#### Description of the task
Only lines containing "emph" are wanted from the data below. Copy those lines.

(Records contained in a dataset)
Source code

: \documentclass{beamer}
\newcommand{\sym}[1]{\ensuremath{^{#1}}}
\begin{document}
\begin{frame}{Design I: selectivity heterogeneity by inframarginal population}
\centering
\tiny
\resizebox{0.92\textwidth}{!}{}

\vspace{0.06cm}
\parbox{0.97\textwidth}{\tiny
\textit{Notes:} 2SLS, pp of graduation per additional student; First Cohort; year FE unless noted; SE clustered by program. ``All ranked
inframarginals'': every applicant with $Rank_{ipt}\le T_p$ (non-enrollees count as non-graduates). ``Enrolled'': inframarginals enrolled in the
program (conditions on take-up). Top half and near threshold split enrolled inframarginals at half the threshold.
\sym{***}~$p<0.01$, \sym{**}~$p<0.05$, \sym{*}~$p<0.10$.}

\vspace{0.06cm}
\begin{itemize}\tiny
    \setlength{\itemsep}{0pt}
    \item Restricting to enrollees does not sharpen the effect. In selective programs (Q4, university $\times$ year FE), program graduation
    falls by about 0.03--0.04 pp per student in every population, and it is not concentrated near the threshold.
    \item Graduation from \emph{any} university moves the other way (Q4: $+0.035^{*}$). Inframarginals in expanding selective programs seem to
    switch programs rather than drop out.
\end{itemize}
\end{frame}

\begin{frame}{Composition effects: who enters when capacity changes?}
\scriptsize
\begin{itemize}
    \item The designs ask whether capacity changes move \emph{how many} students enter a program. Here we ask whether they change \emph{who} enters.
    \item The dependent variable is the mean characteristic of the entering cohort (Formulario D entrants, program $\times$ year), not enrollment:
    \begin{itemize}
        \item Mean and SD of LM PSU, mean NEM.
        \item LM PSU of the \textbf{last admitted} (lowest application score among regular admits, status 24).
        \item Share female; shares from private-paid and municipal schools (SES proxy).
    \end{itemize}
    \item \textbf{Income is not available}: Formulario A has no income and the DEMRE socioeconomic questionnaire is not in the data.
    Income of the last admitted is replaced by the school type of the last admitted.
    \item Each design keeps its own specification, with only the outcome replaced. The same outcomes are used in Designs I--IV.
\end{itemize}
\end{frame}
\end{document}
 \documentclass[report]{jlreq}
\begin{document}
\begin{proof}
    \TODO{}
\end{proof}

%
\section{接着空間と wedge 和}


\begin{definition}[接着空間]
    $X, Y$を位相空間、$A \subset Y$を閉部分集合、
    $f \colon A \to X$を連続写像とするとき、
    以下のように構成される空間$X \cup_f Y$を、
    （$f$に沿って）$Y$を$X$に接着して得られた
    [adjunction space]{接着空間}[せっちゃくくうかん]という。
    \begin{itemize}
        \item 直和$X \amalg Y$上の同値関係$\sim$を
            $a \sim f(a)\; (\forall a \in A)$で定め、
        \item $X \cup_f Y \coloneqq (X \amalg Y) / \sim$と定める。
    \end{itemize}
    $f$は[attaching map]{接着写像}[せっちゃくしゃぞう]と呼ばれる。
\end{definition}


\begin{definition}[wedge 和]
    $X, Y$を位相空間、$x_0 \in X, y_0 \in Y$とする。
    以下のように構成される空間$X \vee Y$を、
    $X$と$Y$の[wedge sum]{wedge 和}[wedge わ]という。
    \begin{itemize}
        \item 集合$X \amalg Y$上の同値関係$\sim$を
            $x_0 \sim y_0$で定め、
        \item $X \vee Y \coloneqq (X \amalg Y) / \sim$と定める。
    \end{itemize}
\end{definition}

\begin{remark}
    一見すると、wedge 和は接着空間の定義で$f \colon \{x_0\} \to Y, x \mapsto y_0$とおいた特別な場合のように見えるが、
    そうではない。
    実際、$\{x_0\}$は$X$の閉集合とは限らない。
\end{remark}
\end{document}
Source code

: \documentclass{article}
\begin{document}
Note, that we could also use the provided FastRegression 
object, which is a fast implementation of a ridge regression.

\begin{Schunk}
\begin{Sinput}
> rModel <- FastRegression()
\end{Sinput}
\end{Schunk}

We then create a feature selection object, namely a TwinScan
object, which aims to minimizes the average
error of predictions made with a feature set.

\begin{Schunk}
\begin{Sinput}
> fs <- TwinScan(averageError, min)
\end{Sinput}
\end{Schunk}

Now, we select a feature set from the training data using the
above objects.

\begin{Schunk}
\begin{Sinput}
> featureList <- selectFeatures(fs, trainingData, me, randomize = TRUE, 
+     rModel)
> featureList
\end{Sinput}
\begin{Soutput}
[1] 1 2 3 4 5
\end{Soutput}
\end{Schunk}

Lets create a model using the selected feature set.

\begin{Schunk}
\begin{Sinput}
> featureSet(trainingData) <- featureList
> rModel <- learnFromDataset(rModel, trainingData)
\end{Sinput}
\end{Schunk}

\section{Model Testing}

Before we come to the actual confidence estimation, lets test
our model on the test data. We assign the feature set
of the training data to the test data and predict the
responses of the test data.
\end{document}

#### Output
    \item Graduation from \emph{any} university moves the other way (Q4: $+0.035^{*}$). Inframarginals in expanding selective programs seem to
    \item The designs ask whether capacity changes move \emph{how many} students enter a program. Here we ask whether they change \emph{who} enters.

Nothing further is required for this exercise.